After surgery during which Dr. Binning inserted stents in the back of Bowes’ head, the young woman was admitted to Capital Health’s Neurosurgical Intensive Care Unit for recovery. “The care was awesome,” recalls 28-year-old Bowes, who had been given only a 20 percent chance of survival. “It was a horrible thing to go through, but these people were very supportive of me—and that I was going to get better. Without them, I wouldn’t be here, and I’ll forever be thankful for them.”

Capital Health accepts patients from more than 90 health care facilities in the tri-state area for the treatment of complex strokes, cerebral aneurysms, brain tumors, and other neurologic conditions. Their Comprehensive Stroke Center was awarded advanced certification from the Joint Commission for providing the highest level of stroke care. It is the only Joint Commission Comprehensive Stroke Center in the country to also be named a Joint Commission Top Performer for stroke.

The center offers neuro-intensive care unit beds for complex stroke patients with 24/7 neuro-critical care, advanced imaging capability, coordination of patient’s post-hospital care, and participation in stroke research.
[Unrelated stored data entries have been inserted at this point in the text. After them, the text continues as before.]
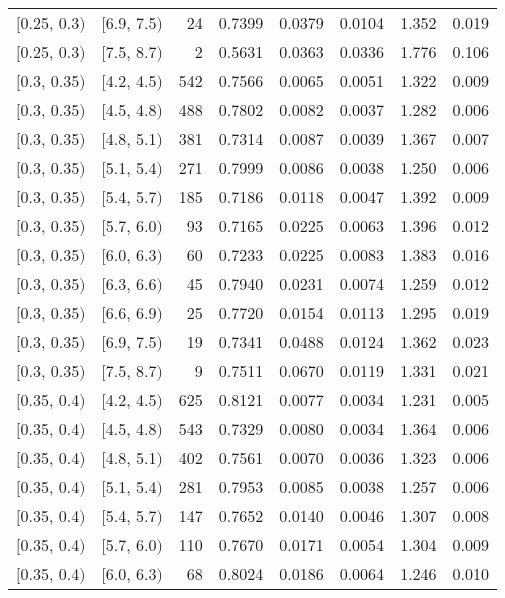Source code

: \begin{longtable}{| l | l | r | r | r | r | r | r |}
        $[$0.25, 0.3$)$ & $[$6.9, 7.5$)$ & 24 & 0.7399 & 0.0379 & 0.0104 & 1.352 & 0.019 \\
        $[$0.25, 0.3$)$ & $[$7.5, 8.7$)$ & 2 & 0.5631 & 0.0363 & 0.0336 & 1.776 & 0.106 \\
        $[$0.3, 0.35$)$ & $[$4.2, 4.5$)$ & 542 & 0.7566 & 0.0065 & 0.0051 & 1.322 & 0.009 \\
        $[$0.3, 0.35$)$ & $[$4.5, 4.8$)$ & 488 & 0.7802 & 0.0082 & 0.0037 & 1.282 & 0.006 \\
        $[$0.3, 0.35$)$ & $[$4.8, 5.1$)$ & 381 & 0.7314 & 0.0087 & 0.0039 & 1.367 & 0.007 \\
        $[$0.3, 0.35$)$ & $[$5.1, 5.4$)$ & 271 & 0.7999 & 0.0086 & 0.0038 & 1.250 & 0.006 \\
        $[$0.3, 0.35$)$ & $[$5.4, 5.7$)$ & 185 & 0.7186 & 0.0118 & 0.0047 & 1.392 & 0.009 \\
        $[$0.3, 0.35$)$ & $[$5.7, 6.0$)$ & 93 & 0.7165 & 0.0225 & 0.0063 & 1.396 & 0.012 \\
        $[$0.3, 0.35$)$ & $[$6.0, 6.3$)$ & 60 & 0.7233 & 0.0225 & 0.0083 & 1.383 & 0.016 \\
        $[$0.3, 0.35$)$ & $[$6.3, 6.6$)$ & 45 & 0.7940 & 0.0231 & 0.0074 & 1.259 & 0.012 \\
        $[$0.3, 0.35$)$ & $[$6.6, 6.9$)$ & 25 & 0.7720 & 0.0154 & 0.0113 & 1.295 & 0.019 \\
        $[$0.3, 0.35$)$ & $[$6.9, 7.5$)$ & 19 & 0.7341 & 0.0488 & 0.0124 & 1.362 & 0.023 \\
        $[$0.3, 0.35$)$ & $[$7.5, 8.7$)$ & 9 & 0.7511 & 0.0670 & 0.0119 & 1.331 & 0.021 \\
        $[$0.35, 0.4$)$ & $[$4.2, 4.5$)$ & 625 & 0.8121 & 0.0077 & 0.0034 & 1.231 & 0.005 \\
        $[$0.35, 0.4$)$ & $[$4.5, 4.8$)$ & 543 & 0.7329 & 0.0080 & 0.0034 & 1.364 & 0.006 \\
        $[$0.35, 0.4$)$ & $[$4.8, 5.1$)$ & 402 & 0.7561 & 0.0070 & 0.0036 & 1.323 & 0.006 \\
        $[$0.35, 0.4$)$ & $[$5.1, 5.4$)$ & 281 & 0.7953 & 0.0085 & 0.0038 & 1.257 & 0.006 \\
        $[$0.35, 0.4$)$ & $[$5.4, 5.7$)$ & 147 & 0.7652 & 0.0140 & 0.0046 & 1.307 & 0.008 \\
        $[$0.35, 0.4$)$ & $[$5.7, 6.0$)$ & 110 & 0.7670 & 0.0171 & 0.0054 & 1.304 & 0.009 \\
        $[$0.35, 0.4$)$ & $[$6.0, 6.3$)$ & 68 & 0.8024 & 0.0186 & 0.0064 & 1.246 & 0.010 \\

\end{longtable}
Dr. Vez notes that upon admission, the team appoints one person who oversees evaluations by nurses; physicians; physical, speech, and occupational therapists; and social workers. All clinicians work closely with the patient and family, as well as rehabilitation partners, for continuation of care.

Capital Health is also pioneering an innovative pre-hospital alert study. For stroke, outcomes demonstrate that “time is brain.” The organization is training EMS squads all over the region to identify presence of stroke and to call ahead with vital patient information so ER and triage tasks can be bypassed. From the ambulance, a patient undergoes a CT perfusion exam to determine how much brain has been lost and if immediate clot retrieval is the ideal treatment. “We need to think of stroke as a trauma,” Dr. Vez says. “We set up this center solely for this type of disease process so everyone understands: This is an emergency. And there’s no time wasted.”
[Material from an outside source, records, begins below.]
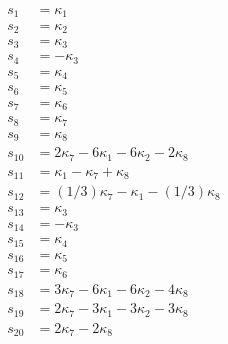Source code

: \documentclass[11pt]{article}
\begin{document}
\begin{align}
s_{1} &= \kappa_1\\
s_{2} &= \kappa_2\\
s_{3} &= \kappa_3\\
s_{4} &= -\kappa_3\\
s_{5} &= \kappa_4\\
s_{6} &= \kappa_5\\
s_{7} &= \kappa_6\\
s_{8} &= \kappa_7\\
s_{9} &= \kappa_8\\
s_{10} &= 2  \kappa_7 - 6  \kappa_1 - 6  \kappa_2 - 2  \kappa_8\\
s_{11} &= \kappa_1 - \kappa_7 + \kappa_8\\
s_{12} &= (1/3)  \kappa_7 - \kappa_1 - (1/3)  \kappa_8\\
s_{13} &= \kappa_3\\
s_{14} &= -\kappa_3\\
s_{15} &= \kappa_4\\
s_{16} &= \kappa_5\\
s_{17} &= \kappa_6\\
s_{18} &= 3  \kappa_7 - 6  \kappa_1 - 6  \kappa_2 - 4  \kappa_8\\
s_{19} &= 2  \kappa_7 - 3  \kappa_1 - 3  \kappa_2 - 3  \kappa_8\\
s_{20} &= 2  \kappa_7 - 2  \kappa_8
\end{align}
\end{document}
Thanks to quick, accurate responses by their loved ones and care providers, both Doyle and Bowes have survived to lead fully functioning lives. All are not so lucky. Given the dire implications of delayed medical attention, Dr. Vez believes hospitals and organizations need to do a much better job educating the public about stroke warning signs and symptoms. If you don’t get to an emergency room immediately, the outcomes are very poor, he says. Lasting effects include paralysis; pain; depression; spasticity in limbs; loss of memory, cognition, or language decline; or even death.

Women tend to be especially slow to recognize stroke symptoms, such as numbness or weakness on one side; sudden confusion; difficulty with cognition or language; loss of
vision or balance; trouble walking or coordinating movements; severe headache; or dizziness. They are hesitant to seek medical help, and often attribute symptoms to medication, stress, a pinched nerve, hormones, or other unrelated conditions.

“Don’t take anything for granted or think you’re invincible,” warns Bowes. “I was one of those people who thought nothing would happen to me. I was going about my regular day and then I almost died. When the symptoms of a stroke start, there’s a small window of time [for intervention]. Go get checked out, quick. Because you can get yourself back to where you want to be if you’re treated fast enough.”

Eight months after her stroke, still under the care of Dr. Binning, Bowes found out she was expecting her first child. On May 17, 2013, her son Harry was born. “He’s my reward; my light at the end of the tunnel,” she reflects. “It wasn’t my time. I was supposed to be here to be a mother. The team saved me, and we couldn’t be happier.”

Doyle also feels blessed that her husband acted quickly and he sent her to a center that’s committed to cutting-edge stroke treatment and care. “They were very caring and doting,”
Doyle recalls. “When I open my eyes every morning, I’m so thankful for everything. This has been an amazing journey,” Doyle concludes. “Life is beautiful and precious.”